[Exercise data]
===

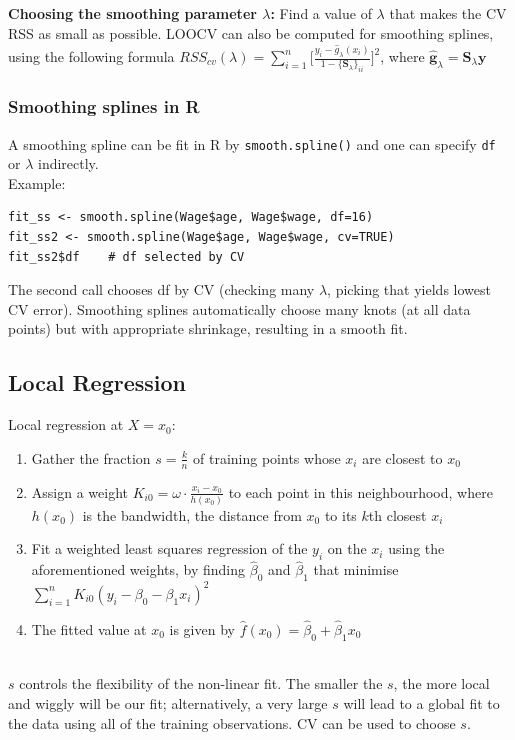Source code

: \documentclass[11pt]{article}
\begin{document}
\noindent \textbf{Choosing the smoothing parameter $\lambda$:} Find a value of $\lambda$ that makes the CV RSS as small as possible. LOOCV can also be computed for smoothing splines, using the following formula $RSS_{cv}(\lambda) = \sum_{i=1}^{n}{\Big[ \frac{y_i - \hat{g}_{\lambda}(x_i)}{1 - \{ \boldsymbol{S}_\lambda \}_{ii}} \Big]^2}$, where $\hat{\boldsymbol{g}}_\lambda = \boldsymbol{S}_{\lambda} \boldsymbol{y}$

\subsubsection{Smoothing splines in R}
\noindent A smoothing spline can be fit in R by \texttt{smooth.spline()} and one can specify \texttt{df} or $\lambda$ indirectly. \\

\noindent Example:
\begin{verbatim}
fit_ss <- smooth.spline(Wage$age, Wage$wage, df=16)
fit_ss2 <- smooth.spline(Wage$age, Wage$wage, cv=TRUE)
fit_ss2$df    # df selected by CV
\end{verbatim}
\noindent The second call chooses df by CV (checking many $\lambda$, picking that yields lowest CV error). Smoothing splines automatically choose many knots (at all data points) but with appropriate shrinkage, resulting in a smooth fit.

\subsection{Local Regression}
\noindent Local regression at $X = x_0$:
\begin{enumerate}
    \item Gather the fraction $s=\frac{k}{n}$ of training points whose $x_i$ are closest to $x_0$
    \item Assign a weight $K_{i0} = \omega \cdot \frac{x_i - x_0}{h(x_0)}$ to each point in this neighbourhood, where $h(x_0)$ is the bandwidth, the distance from $x_0$ to its $k$th closest $x_i$
    \item Fit a weighted least squares regression of the $y_i$ on the $x_i$ using the aforementioned weights, by finding $\hat\beta_0$ and $\hat\beta_1$ that minimise $\sum_{i=1}^{n}{K_{i0}(y_i - \beta_0 - \beta_1x_i)^2}$
    \item The fitted value at $x_0$ is given by $\hat{f}(x_0) = \hat\beta_0 + \hat\beta_1 x_0$
\end{enumerate} \phantom{i} \\
\noindent $s$ controls the flexibility of the non-linear fit. The smaller the $s$, the more local and wiggly will be our fit; alternatively, a very large $s$ will lead to a global fit to the data using all of the training observations. CV can be used to choose $s$. \\
\end{document}
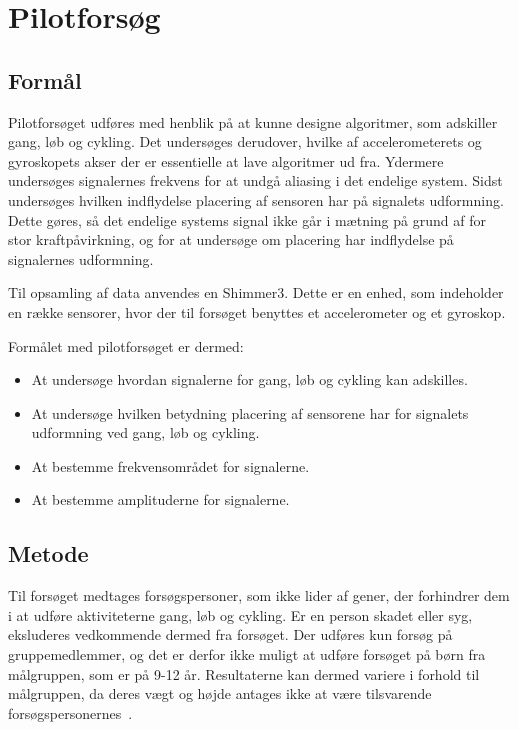 \chapter{Pilotforsøg}\vspace{-.75cm}\label{pilot}
\section{Formål}
Pilotforsøget udføres med henblik på at kunne designe algoritmer, som adskiller gang, løb og cykling. Det undersøges derudover, hvilke af accelerometerets og gyroskopets akser der er essentielle at lave algoritmer ud fra. Ydermere undersøges signalernes frekvens for at undgå aliasing i det endelige system. Sidst undersøges hvilken indflydelse placering af sensoren har på signalets udformning. Dette gøres, så det endelige systems signal ikke går i mætning på grund af for stor kraftpåvirkning, og for at undersøge om placering har indflydelse på signalernes udformning.

Til opsamling af data anvendes en Shimmer3. Dette er en enhed, som indeholder en række sensorer, hvor der til forsøget benyttes et accelerometer og et gyroskop. 

Formålet med pilotforsøget er dermed:
\begin{itemize}
	\item At undersøge hvordan signalerne for gang, løb og cykling kan adskilles. 
	\item At undersøge hvilken betydning placering af sensorene har for signalets udformning ved gang, løb og cykling. 
	\item At bestemme frekvensområdet for signalerne.
	\item At bestemme amplituderne for signalerne.
\end{itemize}

\section{Metode}
Til forsøget medtages forsøgspersoner, som ikke lider af gener, der forhindrer dem i at udføre aktiviteterne gang, løb og cykling. Er en person skadet eller syg, eksluderes vedkommende dermed fra forsøget. Der udføres kun forsøg på gruppemedlemmer, og det er derfor ikke muligt at udføre forsøget på børn fra målgruppen, som er på 9-12 år. Resultaterne kan dermed variere i forhold til målgruppen, da deres vægt og højde antages ikke at være tilsvarende forsøgspersonernes~\citep{Rigsholspitalet2014}.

===

[Exercise] Pictures excluded, quote all the data above exactly.

[Task output]
Source code

: \documentclass[11pt]{article}
\begin{document}
\noindent \textbf{Choosing the smoothing parameter $\lambda$:} Find a value of $\lambda$ that makes the CV RSS as small as possible. LOOCV can also be computed for smoothing splines, using the following formula $RSS_{cv}(\lambda) = \sum_{i=1}^{n}{\Big[ \frac{y_i - \hat{g}_{\lambda}(x_i)}{1 - \{ \boldsymbol{S}_\lambda \}_{ii}} \Big]^2}$, where $\hat{\boldsymbol{g}}_\lambda = \boldsymbol{S}_{\lambda} \boldsymbol{y}$

\subsubsection{Smoothing splines in R}
\noindent A smoothing spline can be fit in R by \texttt{smooth.spline()} and one can specify \texttt{df} or $\lambda$ indirectly. \\

\noindent Example:
\begin{verbatim}
fit_ss <- smooth.spline(Wage$age, Wage$wage, df=16)
fit_ss2 <- smooth.spline(Wage$age, Wage$wage, cv=TRUE)
fit_ss2$df    # df selected by CV
\end{verbatim}
\noindent The second call chooses df by CV (checking many $\lambda$, picking that yields lowest CV error). Smoothing splines automatically choose many knots (at all data points) but with appropriate shrinkage, resulting in a smooth fit.

\subsection{Local Regression}
\noindent Local regression at $X = x_0$:
\begin{enumerate}
    \item Gather the fraction $s=\frac{k}{n}$ of training points whose $x_i$ are closest to $x_0$
    \item Assign a weight $K_{i0} = \omega \cdot \frac{x_i - x_0}{h(x_0)}$ to each point in this neighbourhood, where $h(x_0)$ is the bandwidth, the distance from $x_0$ to its $k$th closest $x_i$
    \item Fit a weighted least squares regression of the $y_i$ on the $x_i$ using the aforementioned weights, by finding $\hat\beta_0$ and $\hat\beta_1$ that minimise $\sum_{i=1}^{n}{K_{i0}(y_i - \beta_0 - \beta_1x_i)^2}$
    \item The fitted value at $x_0$ is given by $\hat{f}(x_0) = \hat\beta_0 + \hat\beta_1 x_0$
\end{enumerate} \phantom{i} \\
\noindent $s$ controls the flexibility of the non-linear fit. The smaller the $s$, the more local and wiggly will be our fit; alternatively, a very large $s$ will lead to a global fit to the data using all of the training observations. CV can be used to choose $s$. \\
\end{document}
 \chapter{Pilotforsøg}\vspace{-.75cm}\label{pilot}
\section{Formål}
Pilotforsøget udføres med henblik på at kunne designe algoritmer, som adskiller gang, løb og cykling. Det undersøges derudover, hvilke af accelerometerets og gyroskopets akser der er essentielle at lave algoritmer ud fra. Ydermere undersøges signalernes frekvens for at undgå aliasing i det endelige system. Sidst undersøges hvilken indflydelse placering af sensoren har på signalets udformning. Dette gøres, så det endelige systems signal ikke går i mætning på grund af for stor kraftpåvirkning, og for at undersøge om placering har indflydelse på signalernes udformning.

Til opsamling af data anvendes en Shimmer3. Dette er en enhed, som indeholder en række sensorer, hvor der til forsøget benyttes et accelerometer og et gyroskop. 

Formålet med pilotforsøget er dermed:
\begin{itemize}
	\item At undersøge hvordan signalerne for gang, løb og cykling kan adskilles. 
	\item At undersøge hvilken betydning placering af sensorene har for signalets udformning ved gang, løb og cykling. 
	\item At bestemme frekvensområdet for signalerne.
	\item At bestemme amplituderne for signalerne.
\end{itemize}

\section{Metode}
Til forsøget medtages forsøgspersoner, som ikke lider af gener, der forhindrer dem i at udføre aktiviteterne gang, løb og cykling. Er en person skadet eller syg, eksluderes vedkommende dermed fra forsøget. Der udføres kun forsøg på gruppemedlemmer, og det er derfor ikke muligt at udføre forsøget på børn fra målgruppen, som er på 9-12 år. Resultaterne kan dermed variere i forhold til målgruppen, da deres vægt og højde antages ikke at være tilsvarende forsøgspersonernes~\citep{Rigsholspitalet2014}.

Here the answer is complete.